L’enthousiasme était bien présent. Quand on arrive dans un conseil de quartier, c’est a priori qu’on en attend quelque chose. Denise, nouvellement arrivée sur la ville de Rouen a rejoint le conseil de son quartier (St Clément Jardin des Plantes) dans l’espoir de le découvrir mieux, d’apprendre à mieux le connaître, à bien en cerner la physionomie, à découvrir ce qui bouge. Elle a participé quelques mois avant que cela s’arrête et a pu apprécier la diversité des sujets abordés, même si beaucoup concernaient l’urbanisme. Rémy, quant à lui, est venu quelques mois avant de prendre sa retraite, d’entrée de jeu avec la volonté de s’impliquer dans la vie de son quartier. Il a été un des conseillers moteur dans la création du Jardin des Saveurs qui a nécessité quasiment deux ans de concertations avant de voir le jour.

Dominique revient sur sa longue expérience au sein du conseil de son quartier : « Nous avions conscience de participer à la vie de notre quartier, de découvrir et connaître les problématiques particulières à un quartier à ses habitants. Nous pouvions être un relais entre les habitants et les services de la Ville en recueillant et construisant des propositions, de concert avec les habitants du quartier. Nous avions le plaisir de nouer des relations amicales avec les habitants et aussi de nouer de solides amitiés entre nous conseillers. » 

Au fil du temps, il semble que les choses aient évolué. Les conseillers qui ont siégé longtemps (10 ans, 12 ans…) ont constaté que cet enthousiasme des premières années s’est effiloché pour laisser place à une certaine usure. 

Des points de faiblesse se sont fait jour :

– Le manque de formation, de temps d’accueil pour les nouveaux conseillers

– Le « nomadisme » (dixit Philippe du quartier Grieu St Hilaire Vallon Suisse) de certains conseillers qui ne viennent que pour faire valoir leurs préoccupations strictement personnelles au détriment de l’intérêt général, et repartent très vite dès lors que, soit ils ont obtenu satisfaction, soit ils se sont rendu compte que leurs revendications ne pourraient pas aboutir. 

– Malgré une charte claire, il a été pointé que certains venaient faire de la politique politicienne au sein des conseils.
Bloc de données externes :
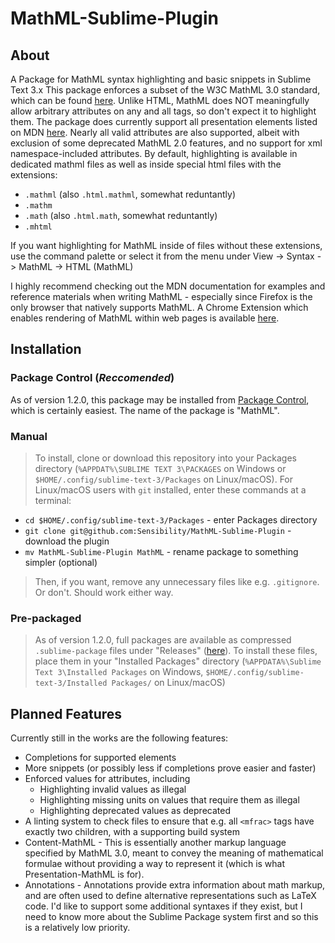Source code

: # MathML-Sublime-Plugin
## About
A Package for MathML syntax highlighting and basic snippets in Sublime Text 3.x
This package enforces a subset of the W3C MathML 3.0 standard, which can be found [here](https://www.w3.org/TR/MathML3/).
Unlike HTML, MathML does NOT meaningfully allow arbitrary attributes on any and all tags, so don't expect it to highlight them. The package does currently support all presentation elements listed on MDN [here](https://developer.mozilla.org/en-US/docs/Web/MathML/Element). Nearly all valid attributes are also supported, albeit with exclusion of some deprecated MathML 2.0 features, and no support for xml namespace-included attributes. By default, highlighting is available in dedicated mathml files as well as inside special html files with the extensions:
* `.mathml` (also `.html.mathml`, somewhat reduntantly)
* `.mathm`
* `.math` (also `.html.math`, somewhat reduntantly)
* `.mhtml`

If you want highlighting for MathML inside of files without these extensions, use the command palette or select it from the menu under View -> Syntax -> MathML -> HTML (MathML)

I highly recommend checking out the MDN documentation for examples and reference materials when writing MathML - especially since Firefox is the only browser that natively supports MathML. A Chrome Extension which enables rendering of MathML within web pages is available [here](https://chrome.google.com/webstore/detail/fmath-html-%2B-mathml-solut/emdjdpchbjipnjhkfljbcapgfecmnglm).

## Installation
### Package Control (*Reccomended*)
As of version 1.2.0, this package may be installed from [Package Control](https://packagecontrol.io), which is certainly easiest. The name of the package is "MathML".

### Manual
>To install, clone or download this repository into your Packages directory (`%APPDAT%\SUBLIME TEXT 3\PACKAGES` on Windows or `$HOME/.config/sublime-text-3/Packages` on Linux/macOS). For Linux/macOS users with `git` installed, enter these commands at a terminal:

* `cd $HOME/.config/sublime-text-3/Packages` - enter Packages directory
* `git clone git@github.com:Sensibility/MathML-Sublime-Plugin` - download the plugin
* `mv MathML-Sublime-Plugin MathML` - rename package to something simpler (optional)

>Then, if you want, remove any unnecessary files like e.g. `.gitignore`. Or don't. Should work either way.

### Pre-packaged
>As of version 1.2.0, full packages are available as compressed `.sublime-package` files under "Releases" ([here](https://github.com/Sensibility/MathML-Sublime-Plugin/releases)). To install these files, place them in your "Installed Packages" directory (`%APPDATA%\Sublime Text 3\Installed Packages` on Windows, `$HOME/.config/sublime-text-3/Installed Packages/` on Linux/macOS)

## Planned Features

Currently still in the works are the following features:

* Completions for supported elements
* More snippets (or possibly less if completions prove easier and faster)
* Enforced values for attributes, including
	* Highlighting invalid values as illegal
	* Highlighting missing units on values that require them as illegal
	* Highlighting deprecated values as deprecated
* A linting system to check files to ensure that e.g. all `<mfrac>` tags have exactly two children, with a supporting build system
* Content-MathML - This is essentially another markup language specified by MathML 3.0, meant to convey the meaning of mathematical formulae without providing a way to represent it (which is what Presentation-MathML is for).
* Annotations - Annotations provide extra information about math markup, and are often used to define alternative representations such as LaTeX code. I'd like to support some additional syntaxes if they exist, but I need to know more about the Sublime Package system first and so this is a relatively low priority.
– Une espèce d’entre soi qui s’installe. Même si certains quartiers ont vu venir des conseillers plus jeunes, des commerçants parfois, ce qui était fort intéressant, la majorité des conseillers sont des retraités. L’économiste, Julia CAGE, pointait en octobre 2020 que dans les instances de démocratie participative, « systématiquement, ce sont les plus aisés et éduqués qui y participent, jamais les plus pauvres, qui ont, en réalité, beaucoup moins de temps à y consacrer : ils ont plus de transports, moins de moyens pour faire garder les enfants. Ces expériences ne font que renforcer les inégalités politiques. »

– Un regret a été exprimé sur certains conseils de ne plus disposer d’enveloppes financières ce qui a cassé la dynamique, la capacité à initier des micro-projets locaux. 

– Le manque de réunions et de vie entre deux séances : certains conseils se réunissaient une fois par mois, puis le rythme a été seulement d’une fois tous les deux mois ; pour ceux qui n’ont pas pris l’initiative d’autres rencontres moins formelles entre ces réunions plénières, cela s’est avéré démobilisant. Pour toucher davantage de monde, certains avaient mis en place des réunions qui tournaient sur différents lieux. Philippe sur le quartier Grieu St Hilaire Vallon Suisse précise qu’une permanence mensuelle avait même été mise en place pour aller à la rencontre des habitants mais sans grand succès non plus.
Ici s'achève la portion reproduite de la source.